Salmon, herring, sardines, trout, mackerel and tuna are rich in protein and full of inflammation-fighting omega-3 fatty acids. Aim for 3-to-4-ounce portions of fatty fish at least twice weekly, suggests the Arthritis Foundation. So bypass white bread and baked goods, the Arthritis Foundation recommends. Instead, go for whole-grain varieties, such as oatmeal, brown rice and whole-grain cereals. Beans are RA-friendly because they lower CRP levels, the Arthritis Foundation reports. Red, kidney and pinto beans are especially recommended, the AF says. Use extra-virgin olive oil on everything from salads to stir-fries.
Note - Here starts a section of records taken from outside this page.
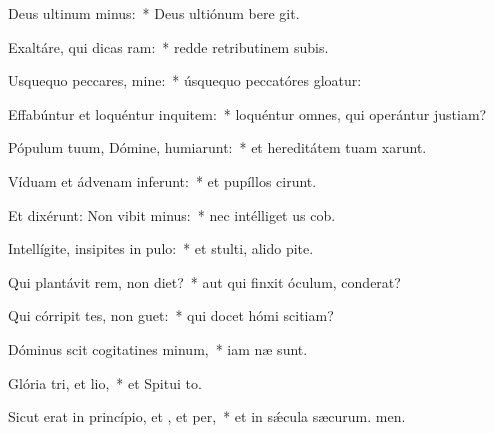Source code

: \item Deus ultinum minus:~* Deus ultiónum bere git.
\item Exaltáre, qui dicas ram:~* redde retributinem subis.
\item Usquequo peccares, mine:~* úsquequo peccatóres gloatur:
\item Effabúntur et loquéntur inquitem:~* loquéntur omnes, qui operántur justiam?
\item Pópulum tuum, Dómine, humiarunt:~* et hereditátem tuam xarunt.
\item Víduam et ádvenam inferunt:~* et pupíllos cirunt.
\item Et dixérunt: Non vibit minus:~* nec intélliget us cob.
\item Intellígite, insipites in pulo:~* et stulti, alido pite.
\item Qui plantávit rem, non diet?~* aut qui finxit óculum,  conderat?
\item Qui córripit tes, non guet:~* qui docet hómi scitiam?
\item Dóminus scit cogitatines minum,~* iam næ sunt.
\item Glória tri, et lio,~* et Spitui to.
\item Sicut erat in princípio, et , et per,~* et in sǽcula sæcurum. men.
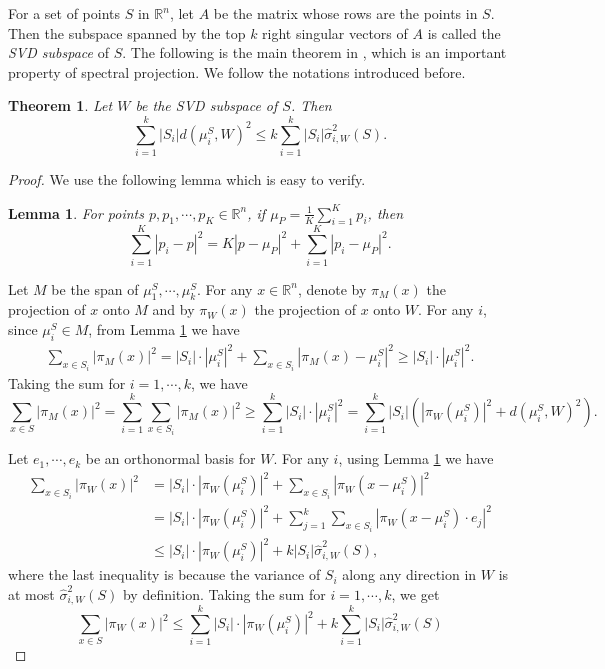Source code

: \documentclass[11pt,letter]{article}
\newtheorem{lemma}{Lemma}
\newtheorem{theorem}{Theorem}
\begin{document}
For a set of points $S$ in $\mathbb R^n$, let $A$ be the matrix whose rows are the points in $S$. Then the subspace spanned by the top $k$ right singular vectors of $A$ is called the \emph{SVD subspace} of $S$. The following is the main theorem in \cite{Kannan08spectral}, which is an important property of spectral projection. We follow the notations introduced before.

\begin{theorem}\label{thm:spectral-svd}
Let $W$ be the SVD subspace of $S$. Then
\[
\sum_{i=1}^k |S_i| d(\mu_i^S, W)^2 \le k \sum_{i=1}^k |S_i| \hat \sigma_{i, W}^2(S).
\]
\end{theorem}
\begin{proof}
We use the following lemma which is easy to verify.
\begin{lemma}\label{lem:pythagorean}
For points $p, p_1, \cdots, p_K \in \mathbb R^n$, if $\mu_{P} = \frac1K\sum_{i=1}^K p_i$, then
\[
\sum_{i=1}^K |p_i - p|^2 = K|p - \mu_P|^2 + \sum_{i=1}^K |p_i - \mu_P|^2.
\]
\end{lemma}

Let $M$ be the span of $\mu_1^S, \cdots, \mu_k^S$. For any $x\in \mathbb R^n$, denote by $\pi_M(x)$ the projection of $x$ onto $M$ and by $\pi_W(x)$ the projection of $x$ onto $W$. For any $i$, since $\mu_i^S \in M$, from Lemma \ref{lem:pythagorean} we have
\begin{equation*}
\begin{aligned}
\sum_{x\in S_i} |\pi_M(x)|^2 = |S_i|\cdot|\mu_i^S|^2 + \sum_{x\in S_i} |\pi_M(x) - \mu_i^S|^2 
\ge |S_i|\cdot|\mu_i^S|^2.
\end{aligned}
\end{equation*}
Taking the sum for $i=1, \cdots, k$, we have
\begin{equation} \label{eqn1-svd-thm}
\sum_{x\in S}|\pi_M(x)|^2 = \sum_{i=1}^k \sum_{x\in S_i} |\pi_M(x)|^2
\ge \sum_{i=1}^k |S_i|\cdot|\mu_i^S|^2
= \sum_{i=1}^k |S_i| \left( |\pi_W(\mu_i^S)|^2 + d(\mu_i^S, W)^2 \right).
\end{equation}

Let $e_1, \cdots, e_k$ be an orthonormal basis for $W$. For any $i$, using Lemma \ref{lem:pythagorean} we have
\begin{equation*}
\begin{aligned}
\sum_{x\in S_i} |\pi_W(x)|^2 &= |S_i|\cdot|\pi_W(\mu_i^S)|^2 + \sum_{x\in S_i} |\pi_W(x - \mu_i^S)|^2\\
&= |S_i|\cdot|\pi_W(\mu_i^S)|^2 + \sum_{j=1}^k \sum_{x\in S_i} |\pi_W(x - \mu_i^S)\cdot e_j|^2\\
&\le |S_i|\cdot|\pi_W(\mu_i^S)|^2 + k|S_i| \hat \sigma_{i, W}^2(S),
\end{aligned}
\end{equation*}
where the last inequality is because the variance of $S_i$ along any direction in $W$ is at most $\hat \sigma_{i, W}^2(S)$ by definition. Taking the sum for $i=1,\cdots,k$, we get
\begin{equation} \label{eqn2-svd-thm}
\sum_{x\in S} |\pi_W(x)|^2 \le \sum_{i=1}^k |S_i|\cdot|\pi_W(\mu_i^S)|^2 + k\sum_{i=1}^k |S_i| \hat \sigma_{i, W}^2(S)
\end{equation}


\end{proof}
\end{document}
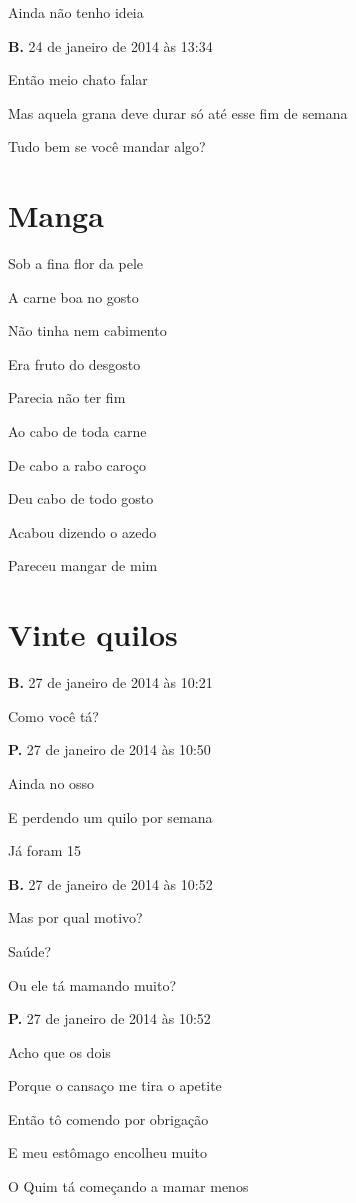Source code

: {{Ainda não tenho ideia

\textbf{B.} 24 de janeiro de 2014 às 13:34

Então meio chato falar

Mas aquela grana deve durar só até esse fim de semana

Tudo bem se você mandar algo?


\chapter{Manga}\label{manga}

Sob a fina flor da pele

A carne boa no gosto

Não tinha nem cabimento

Era fruto do desgosto

Parecia não ter fim

Ao cabo de toda carne

De cabo a rabo caroço

 Deu cabo de todo gosto

Acabou dizendo o azedo

Pareceu mangar de mim




\chapter{Vinte quilos}

\textbf{B.} 27 de janeiro de 2014 às 10:21

Como você tá?

\textbf{P.} 27 de janeiro de 2014 às 10:50

Ainda no osso

E perdendo um quilo por semana

Já foram 15

\textbf{B.} 27 de janeiro de 2014 às 10:52

Mas por qual motivo?

Saúde?

Ou ele tá mamando muito?

\textbf{P.} 27 de janeiro de 2014 às 10:52

Acho que os dois

Porque o cansaço me tira o apetite

Então tô comendo por obrigação

E meu estômago encolheu muito

O Quim tá começando a mamar menos

}}
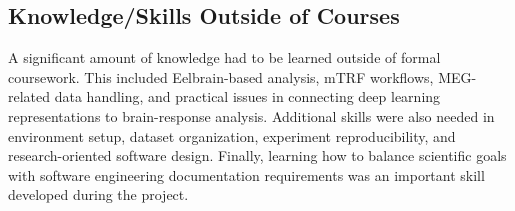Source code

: \documentclass{article}
\begin{document}
\subsection{Knowledge/Skills Outside of Courses}


A significant amount of knowledge had to be learned outside of formal coursework.
This included Eelbrain-based analysis, mTRF workflows, MEG-related data handling, and practical issues in connecting deep learning representations to brain-response analysis.
Additional skills were also needed in environment setup, dataset organization, experiment reproducibility, and research-oriented software design.
Finally, learning how to balance scientific goals with software engineering documentation requirements was an important skill developed during the project.
\end{document}
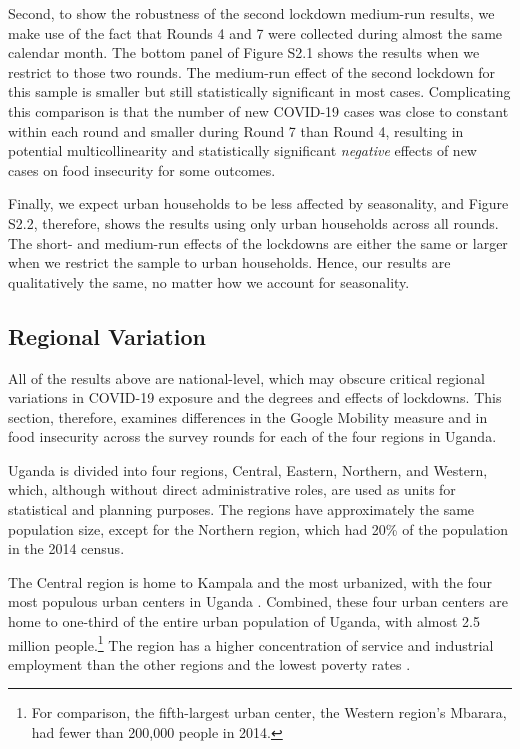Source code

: \documentclass{wber}
\begin{document}
Second, to show the robustness of the second lockdown medium-run
results, we make use of the fact that Rounds 4 and 7 were collected
during almost the same calendar month. The bottom panel of 
Figure S2.1 shows the results when we restrict
to those two rounds. The medium-run effect of the second lockdown for
this sample is smaller but still statistically significant in most
cases. Complicating this comparison is that the number of new COVID-19
cases was close to constant within each round and smaller during Round 7
than Round 4, resulting in potential multicollinearity and statistically
significant \emph{negative} effects of new cases on food insecurity for
some outcomes.

Finally, we expect urban households to be less affected by seasonality,
and Figure S2.2, therefore, shows the
results using only urban households across all rounds. The short- and
medium-run effects of the lockdowns are either the same or larger when
we restrict the sample to urban households. Hence, our results are
qualitatively the same, no matter how we account for seasonality.

\subsection{Regional Variation}\label{regional-variation}

All of the results above are national-level, which may obscure critical
regional variations in COVID-19 exposure and the degrees and effects of
lockdowns. This section, therefore, examines differences in the Google
Mobility measure and in food insecurity across the survey rounds for
each of the four regions in Uganda.

Uganda is divided into four regions, Central, Eastern, Northern, and
Western, which, although without direct administrative roles, are used
as units for statistical and planning purposes. The regions have
approximately the same population size, except for the Northern region,
which had 20\% of the population in the 2014 census.

The Central region is home to Kampala and the most urbanized, with the
four most populous urban centers in Uganda
\citep{Uganda-Bureau-of-Statistics2016}. Combined, these four urban
centers are home to one-third of the entire urban population of Uganda,
with almost 2.5 million people.\footnote{For comparison, the
  fifth-largest urban center, the Western region's Mbarara, had fewer
  than 200,000 people in 2014.} The region has a higher concentration of
service and industrial employment than the other regions and the lowest
poverty rates \citep{Ssewanyana2012}.
\end{document}
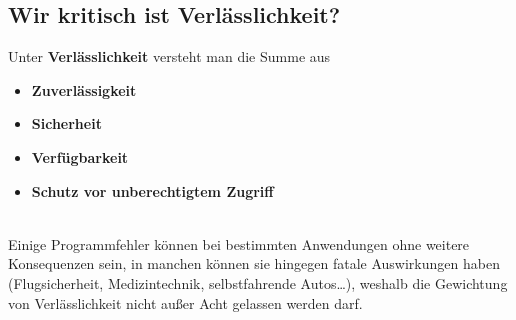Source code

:\subsection{Wir kritisch ist Verlässlichkeit?}
Unter \textbf{Verlässlichkeit} versteht man die Summe aus
\begin{itemize}
    \item \textbf{Zuverlässigkeit}
    \item \textbf{Sicherheit}
    \item \textbf{Verfügbarkeit}
    \item \textbf{Schutz vor unberechtigtem Zugriff}
\end{itemize}\\

\noindent
Einige Programmfehler können bei bestimmten Anwendungen ohne weitere Konsequenzen sein, in manchen können sie hingegen fatale Auswirkungen haben (Flugsicherheit, Medizintechnik, selbstfahrende Autos\ldots), weshalb die Gewichtung von Verlässlichkeit nicht außer Acht gelassen werden darf.

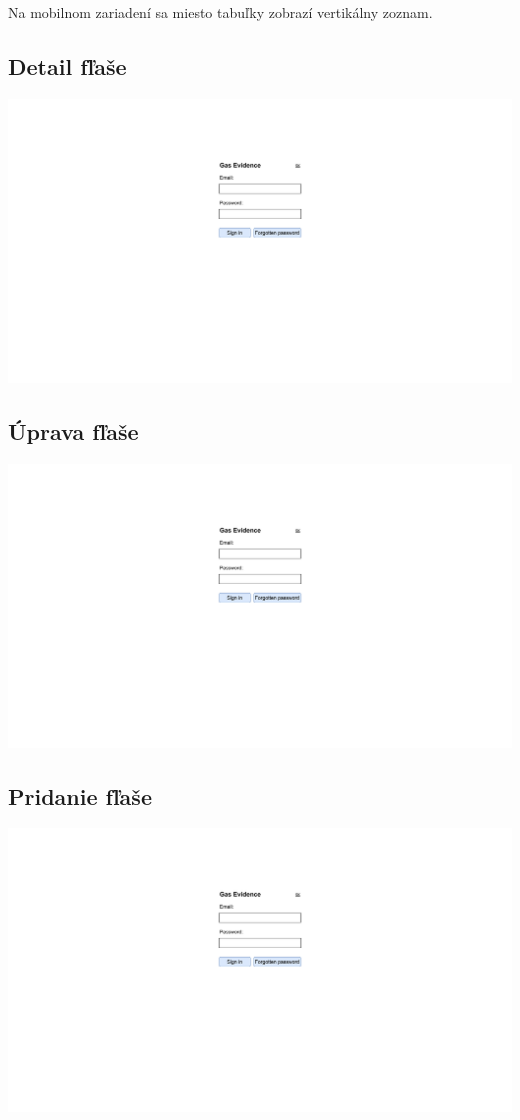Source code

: \documentclass{zah}
\begin{document}
Na mobilnom zariadení sa miesto tabuľky zobrazí vertikálny zoznam.

\subsection{Detail fľaše}
\begin{center}
\includegraphics[width=.7\textwidth,page=4]{navrh-assets/ui}
\end{center}

\subsection{Úprava fľaše}
\begin{center}
\includegraphics[width=.7\textwidth,page=5]{navrh-assets/ui}
\end{center}

\subsection{Pridanie fľaše}
\begin{center}
\includegraphics[width=.7\textwidth,page=6]{navrh-assets/ui}
\end{center}
\end{document}

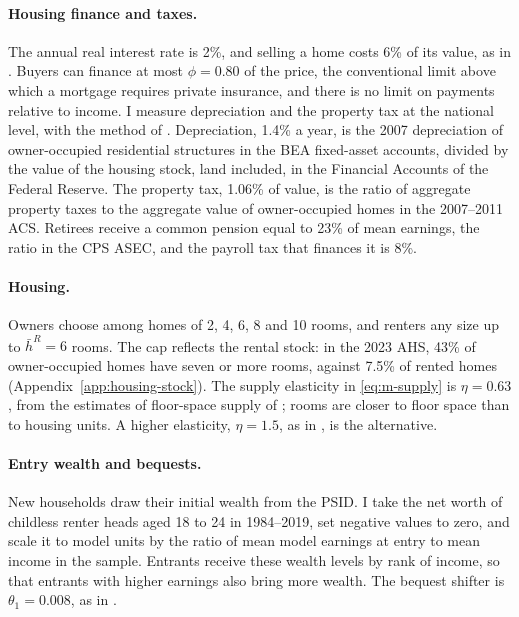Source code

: \paragraph{Housing finance and taxes.}
The annual real interest rate is 2\%, and selling a home costs 6\% of its
value, as in \citet{greaneyDynamicUrbanEconomics2025}. Buyers can finance at
most $\phi=0.80$ of the price, the conventional limit above which a mortgage
requires private insurance, and there is no limit on payments relative to
income. I measure depreciation and the property tax at the national level,
with the method of \citet{greaneyDynamicUrbanEconomics2025}. Depreciation,
1.4\% a year, is the 2007 depreciation of owner-occupied residential
structures in the BEA fixed-asset accounts, divided by the value of the
housing stock, land included, in the Financial Accounts of the Federal
Reserve. The property tax, 1.06\% of value, is the ratio of aggregate
property taxes to the aggregate value of owner-occupied homes in the
2007--2011 ACS. Retirees receive a common pension equal to 23\% of mean
earnings, the ratio in the CPS ASEC, and the payroll tax that finances it is
8\%.

\paragraph{Housing.}
Owners choose among homes of 2, 4, 6, 8 and 10 rooms, and renters any size
up to $\bar h^R=6$ rooms. The cap reflects the rental stock: in the 2023 AHS,
43\% of owner-occupied homes have seven or more rooms, against 7.5\% of
rented homes (Appendix~\ref{app:housing-stock}). The supply elasticity in
\eqref{eq:m-supply} is $\eta=0.63$, from the estimates of floor-space supply of
\citet{baum-snowMicrogeographyHousingSupply2024}; rooms are closer to floor
space than to housing units. A higher elasticity, $\eta=1.5$, as in
\citet{kaplanMitmanViolanteHousing2020}, is the alternative.

\paragraph{Entry wealth and bequests.}
New households draw their initial wealth from the PSID. I take the net worth
of childless renter heads aged 18 to 24 in 1984--2019, set negative values to
zero, and scale it to model units by the ratio of mean model earnings at
entry to mean income in the sample. Entrants receive these wealth levels by
rank of income, so that entrants with higher earnings also bring more
wealth. The bequest shifter is $\theta_1=0.008$, as in
\citet{greaneyDynamicUrbanEconomics2025}.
Why is it so good for you? It’s high in heart-healthy monounsaturated fatty acids. Extra-virgin olive oil also contains oleocanthal, a compound that helps block the body’s production of enzymes that cause inflammation, the Arthritis Foundation says. Cherries contain the flavonoid anthocyanin, which provides powerful anti-inflammatory and antioxidant benefits, the Arthritis Foundation says. Montmorency, are especially high anthcyanin. RA symptom, the AF reports.
Green tea is rich in inflammation-reducing antioxidants called polyphenols, according to the NIH. It may also help slow destruction of joint cartilage. RA, 2016 research by Washington University found. Blood levels of polyphenols remain elevated for about 2 hours after you drink a cup of tea, the Arthritis Foundation notes. Adding herbs and spices to your recipes adds flavor while giving your health a boost. Start with onions, garlic and leeks. Scott Zashin, MD, clinical professor at the University of Texas Southwestern Medical School in Dallas.
Many other spices contain compounds that help inhibit the body’s inflammatory process, the Arthritis Foundation says. So zest up your favorite dishes with ginger, turmeric, cinnamon, cloves and cayenne pepper. Avocados are chock full of anti-inflammatory monounsaturated fat and filling amounts of fiber. David Rakel, MD, director of Integrative Medicine at the University of Wisconsin School of Medicine.